> WHAT YOU NEED TO DO: Write all of the entries out again exactly, but not the images.

Source records
------------------------------------------------------------

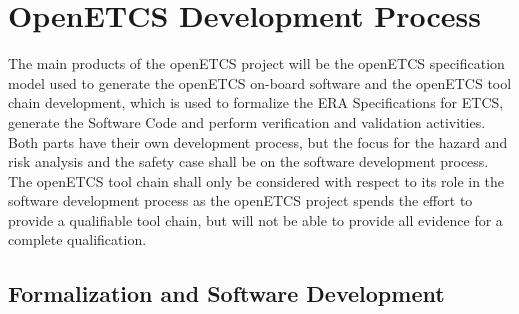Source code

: \documentclass{template/openetcs_report}
\begin{document}




\chapter{OpenETCS Development Process}
\label{sec:development-process}

The main products of the openETCS project will be the openETCS specification model used to generate the openETCS on-board software and the openETCS tool chain development, which is used to formalize the ERA Specifications for ETCS, generate the Software Code and perform verification and validation activities. Both parts have their own development process, but the focus for the hazard and risk analysis and the safety case shall be on the software development process. The openETCS tool chain shall only be considered with respect to its role in the software development process as the openETCS project spends the effort to provide a qualifiable tool chain, but will not be able to provide all evidence for a complete qualification.

\section{Formalization and Software Development}
\end{document}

------------------------------------------------------------

> TASK OUTPUT:
Source code

: \documentclass{template/openetcs_report}
\begin{document}




\chapter{OpenETCS Development Process}
\label{sec:development-process}

The main products of the openETCS project will be the openETCS specification model used to generate the openETCS on-board software and the openETCS tool chain development, which is used to formalize the ERA Specifications for ETCS, generate the Software Code and perform verification and validation activities. Both parts have their own development process, but the focus for the hazard and risk analysis and the safety case shall be on the software development process. The openETCS tool chain shall only be considered with respect to its role in the software development process as the openETCS project spends the effort to provide a qualifiable tool chain, but will not be able to provide all evidence for a complete qualification.

\section{Formalization and Software Development}
\end{document}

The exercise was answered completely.